Also new on the translation blogs: I have added links to Anglo-Saxon Aloud's performances of Andreas and the Guthlacs. I have not spoken about that page before but I am a big fan. I really love the delivery, it really captures the beauty and richness of the language without making it sound quaint, exotically old and other. The performance is beautiful and tasteful. This is not Kemp Malone's Beowulf: the rhythms are natural and communicative, not delivered in a nostalgic, sing-song affectation of an ancient performance we can never know existed.

Prof. Drout reads the poetry like it means something important and says it in a lovely and urgent manner. The readings confirm to me why I'm engaged in my own project and make me feel good about what I'm doing here.

---------------

V.

Then the number of four days had passed by, which the thegn of the Lord
endured bravely, assaulted by disease, harried in agonies.
Guthlac did not bear in sorrow grievous thoughts of soul-parting, his dreary heart.
Death drew near him, stepping in its thieving course, strong and swift seeking his soul-house. (316-23a)

Then came the seventh day, present to the people, since it sank within him, fierce,
near to his heart, in war-showers a flickering of fletched force, unlocking his life-hoard,
seeking him with crafty keys. When the wise hero, the messenger, his serving-man,
sought out that nobleman at that holy home. He found him then hopeless, reclining
and eager for the forth-way, ghost-holy in the temple of God, boiling in bubbling troubles.
It was the sixth hour then, at mid-day, when the final-moment approached his master. (323b-34)

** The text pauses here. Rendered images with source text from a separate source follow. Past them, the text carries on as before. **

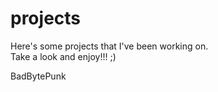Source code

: # projects
Here's some projects that I've been working on.  
Take a look and enjoy!!! ;)

BadBytePunk
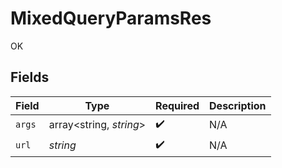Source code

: # MixedQueryParamsRes

OK


## Fields

| Field                   | Type                    | Required                | Description             |
| ----------------------- | ----------------------- | ----------------------- | ----------------------- |
| `args`                  | array<string, *string*> | :heavy_check_mark:      | N/A                     |
| `url`                   | *string*                | :heavy_check_mark:      | N/A                     |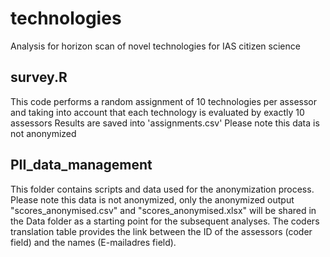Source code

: # technologies
Analysis for horizon scan of novel technologies for IAS citizen science

## survey.R
This code performs a random assignment of 10 technologies per assessor and
taking into account that each technology is evaluated by exactly 10
assessors
Results are saved into 'assignments.csv'
Please note this data is not anonymized

## PII_data_management
This folder contains scripts and data used for the anonymization process.
Please note this data is not anonymized, only the anonymized output "scores_anonymised.csv" and "scores_anonymised.xlsx" will be shared in the Data folder as a starting point for the subsequent analyses.
The coders translation table provides the link between the ID of the assessors (coder field) and the names (E-mailadres field).

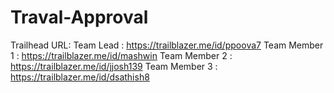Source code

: # Traval-Approval
Trailhead URL:
Team Lead     : https://trailblazer.me/id/ppoova7
Team Member 1 : https://trailblazer.me/id/mashwin
Team Member 2 : https://trailblazer.me/id/jjosh139 
Team Member 3 : https://trailblazer.me/id/dsathish8
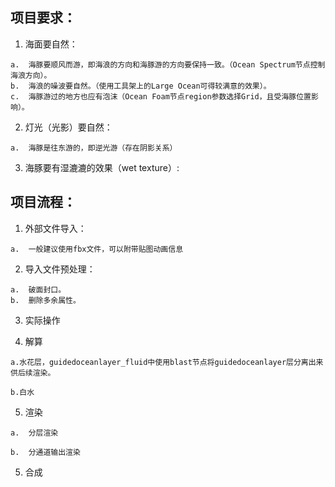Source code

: ## 项目要求：

  1.  海面要自然：

    a.  海豚要顺风而游，即海浪的方向和海豚游的方向要保持一致。（Ocean Spectrum节点控制海浪方向）。
    b.  海浪的噪波要自然。（使用工具架上的Large Ocean可得较满意的效果）。
    c.  海豚游过的地方也应有泡沫（Ocean Foam节点region参数选择Grid，且受海豚位置影响）。
    
  2.  灯光（光影）要自然：

    a.  海豚是往东游的，即逆光游（存在阴影关系）
    
  3.  海豚要有湿漉漉的效果（wet texture）:
  
## 项目流程：

  1.  外部文件导入：
    
    a.  一般建议使用fbx文件，可以附带贴图动画信息
    
  2.  导入文件预处理：
    
    a.  破面封口。
    b.  删除多余属性。
    
  3.  实际操作

  4.  解算
  
    a.水花层，guidedoceanlayer_fluid中使用blast节点将guidedoceanlayer层分离出来供后续渲染。
    
    b.白水


  5.  渲染

    a.  分层渲染
    
    b.  分通道输出渲染
  
  5.  合成





    
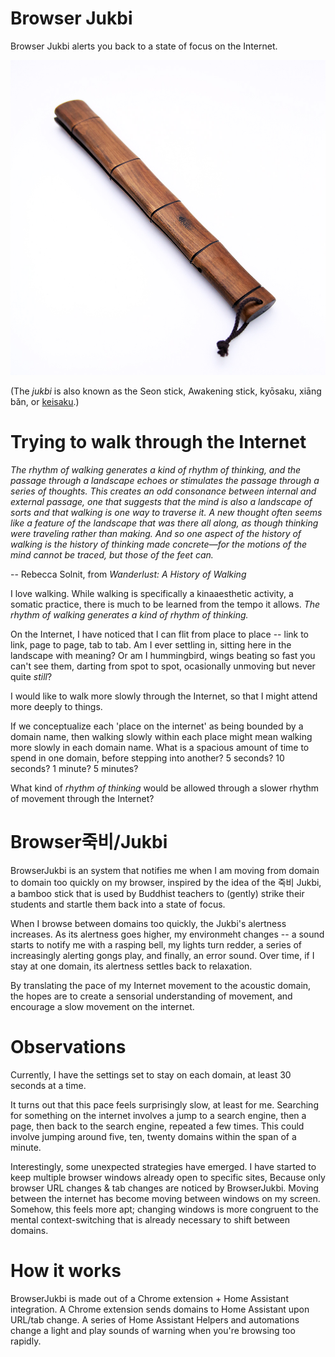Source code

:# Browser Jukbi

Browser Jukbi alerts you back to a state of focus on the Internet.

![jukbi.jpeg](jukbi.jpeg)

(The _jukbi_ is also known as the Seon stick, Awakening stick, kyōsaku, xiāng bǎn, or [keisaku](https://en.wikipedia.org/wiki/Keisaku_).)

# Trying to walk through the Internet

_The rhythm of walking generates a kind of rhythm of thinking, and the passage through a landscape echoes or stimulates the passage through a series of thoughts. This creates an odd consonance between internal and external passage, one that suggests that the mind is also a landscape of sorts and that walking is one way to traverse it. A new thought often seems like a feature of the landscape that was there all along, as though thinking were traveling rather than making. And so one aspect of the history of walking is the history of thinking made concrete—for the motions of the mind cannot be traced, but those of the feet can._

-- Rebecca Solnit, from _Wanderlust: A History of Walking_

I love walking. While walking is specifically a kinaaesthetic activity, a somatic practice, there is much to be learned from the tempo it allows. _The rhythm of walking generates a kind of rhythm of thinking._ 

On the Internet, I have noticed that I can flit from place to place -- link to link, page to page, tab to tab. Am I ever settling in, sitting here in the landscape with meaning? Or am I hummingbird, wings beating so fast you can't see them, darting from spot to spot, ocasionally unmoving but never quite _still_?

I would like to walk more slowly through the Internet, so that I might attend more deeply to things.

If we conceptualize each 'place on the internet' as being bounded by a domain name, then walking slowly within each place might mean walking more slowly in each domain name. What is a spacious amount of time to spend in one domain, before stepping into another? 5 seconds? 10 seconds? 1 minute? 5 minutes?

What kind of _rhythm of thinking_ would be allowed through a slower rhythm of movement through the Internet?

# Browser죽비/Jukbi

BrowserJukbi is an system that notifies me when I am moving from domain to domain too quickly on my browser, inspired by the idea of the 죽비 Jukbi, a bamboo stick that is used by Buddhist teachers to (gently) strike their students and startle them back into a state of focus.

When I browse between domains too quickly, the Jukbi's alertness increases. As its alertness goes higher, my environmeht changes -- a sound starts to notify me with a rasping bell, my lights turn redder, a series of increasingly alerting gongs play, and finally, an error sound. Over time, if I stay at one domain, its alertness settles back to relaxation.

By translating the pace of my Internet movement to the acoustic domain, the hopes are to create a sensorial understanding of movement, and encourage a slow movement on the internet.

# Observations

Currently, I have the settings set to stay on each domain, at least 30 seconds at a time.

It turns out that this pace feels surprisingly slow, at least for me. Searching for something on the internet involves a jump to a search engine, then a page, then back to the search engine, repeated a few times. This could involve jumping around five, ten, twenty domains within the span of a minute.

Interestingly, some unexpected strategies have emerged. I have started to keep multiple browser windows already open to specific sites, Because only browser URL changes & tab changes are noticed by BrowserJukbi. Moving between the internet has become moving between windows on my screen. Somehow, this feels more apt; changing windows is more congruent to the mental context-switching that is already necessary to shift between domains.


# How it works

BrowserJukbi is made out of a Chrome extension + Home Assistant integration.
A Chrome extension sends domains to Home Assistant upon URL/tab change.
A series of Home Assistant Helpers and automations change a light and play sounds of warning when you're browsing too rapidly.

Guthlac was assailed with the closeness of his unavoidable ordeals, struck with slaughter-spears.
Though he could not easily draw in breath, he raised his voice in brave speech.
Then his servant, heart-saddened, shivering and soul-weary, began to beseech the man,
exhausted yet mind-glad and eager to die, asking him, if he by the Shaper of Might
could muster his word-talk and heave up speech so that he might declare to him
the news and reveal the course of his words, how he trusted his own counsels,
his practice in that hidden disease before death laid him flat. (335-44)

The blessed man gave him answer, a beloved man among the beloved,
although he could but slowly, the courage-hard nobleman, draw in breath:
“My precious child, it is not now very far to that uttermost end day of needful parting,
so that you, who never lacked reward, must obey my instruction, the last of my words
in this worldly life, no long while long from now. Attend faithfully to all
your promises and friendship, those words we spoke to each other, dearest of men.” (345-55a)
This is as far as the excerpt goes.